After locating the line that contains "Ostatnim dostępnym wymiarem" in the records below, write out exactly that line and each line after it through the one that contains "typ udogodnienia, między", and nothing else.
START Source material
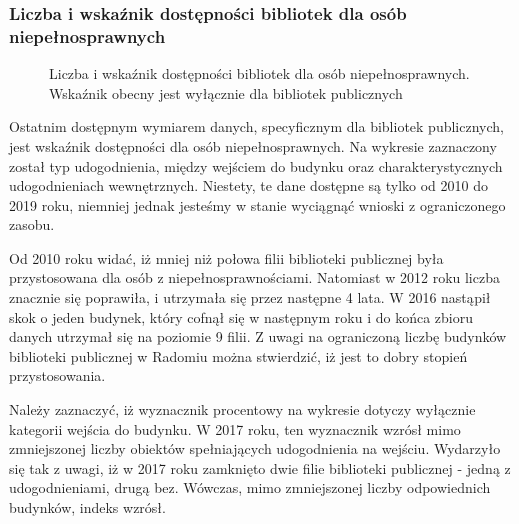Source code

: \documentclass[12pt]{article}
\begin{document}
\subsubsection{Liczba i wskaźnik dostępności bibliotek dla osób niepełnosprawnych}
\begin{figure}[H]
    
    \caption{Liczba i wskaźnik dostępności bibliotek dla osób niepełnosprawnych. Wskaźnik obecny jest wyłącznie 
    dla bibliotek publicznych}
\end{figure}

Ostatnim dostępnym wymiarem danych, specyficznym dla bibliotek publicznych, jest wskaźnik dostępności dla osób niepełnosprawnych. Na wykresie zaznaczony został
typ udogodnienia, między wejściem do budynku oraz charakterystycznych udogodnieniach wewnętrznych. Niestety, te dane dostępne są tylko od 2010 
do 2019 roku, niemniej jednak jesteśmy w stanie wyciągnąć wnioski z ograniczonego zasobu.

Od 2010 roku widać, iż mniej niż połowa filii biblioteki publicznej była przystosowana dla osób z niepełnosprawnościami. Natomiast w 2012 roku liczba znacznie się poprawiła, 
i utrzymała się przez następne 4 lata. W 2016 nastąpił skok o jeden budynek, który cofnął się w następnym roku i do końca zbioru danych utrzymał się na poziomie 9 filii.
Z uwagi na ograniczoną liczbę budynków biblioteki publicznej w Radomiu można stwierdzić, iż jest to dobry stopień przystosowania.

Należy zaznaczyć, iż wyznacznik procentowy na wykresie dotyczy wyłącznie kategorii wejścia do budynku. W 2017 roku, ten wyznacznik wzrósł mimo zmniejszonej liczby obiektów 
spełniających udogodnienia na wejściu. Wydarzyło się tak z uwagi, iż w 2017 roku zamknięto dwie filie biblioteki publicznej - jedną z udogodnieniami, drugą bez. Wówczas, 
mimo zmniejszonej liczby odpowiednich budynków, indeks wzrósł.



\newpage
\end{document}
END Source material
START Source material
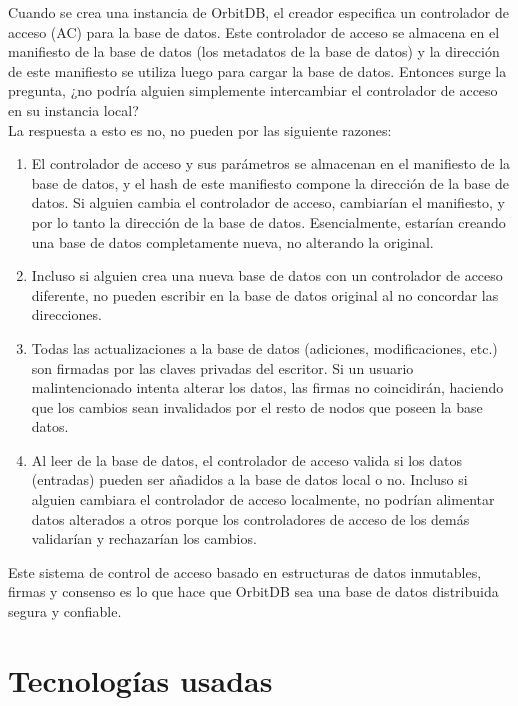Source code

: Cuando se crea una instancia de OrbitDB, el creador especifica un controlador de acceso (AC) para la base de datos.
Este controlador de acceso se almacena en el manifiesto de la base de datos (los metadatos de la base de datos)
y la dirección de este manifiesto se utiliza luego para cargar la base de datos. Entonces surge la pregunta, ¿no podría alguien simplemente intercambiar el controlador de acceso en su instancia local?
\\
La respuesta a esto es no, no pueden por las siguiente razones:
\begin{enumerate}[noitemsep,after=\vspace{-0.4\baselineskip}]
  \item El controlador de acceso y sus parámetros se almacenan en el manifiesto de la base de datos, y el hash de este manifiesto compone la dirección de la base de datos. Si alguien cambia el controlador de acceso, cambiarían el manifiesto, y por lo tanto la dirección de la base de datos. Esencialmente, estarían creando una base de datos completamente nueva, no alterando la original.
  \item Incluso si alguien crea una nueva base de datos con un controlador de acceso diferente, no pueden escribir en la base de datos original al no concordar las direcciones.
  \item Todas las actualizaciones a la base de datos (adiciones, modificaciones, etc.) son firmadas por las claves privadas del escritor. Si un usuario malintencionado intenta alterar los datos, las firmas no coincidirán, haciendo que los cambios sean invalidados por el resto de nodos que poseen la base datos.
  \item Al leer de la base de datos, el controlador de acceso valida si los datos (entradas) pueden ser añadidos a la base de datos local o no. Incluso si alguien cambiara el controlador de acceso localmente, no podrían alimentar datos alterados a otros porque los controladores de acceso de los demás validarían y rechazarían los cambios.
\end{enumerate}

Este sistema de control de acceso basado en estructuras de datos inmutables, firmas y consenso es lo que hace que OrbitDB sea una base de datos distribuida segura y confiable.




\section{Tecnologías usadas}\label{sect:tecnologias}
END Source material
## Exercise response
Ostatnim dostępnym wymiarem danych, specyficznym dla bibliotek publicznych, jest wskaźnik dostępności dla osób niepełnosprawnych. Na wykresie zaznaczony został
typ udogodnienia, między wejściem do budynku oraz charakterystycznych udogodnieniach wewnętrznych. Niestety, te dane dostępne są tylko od 2010 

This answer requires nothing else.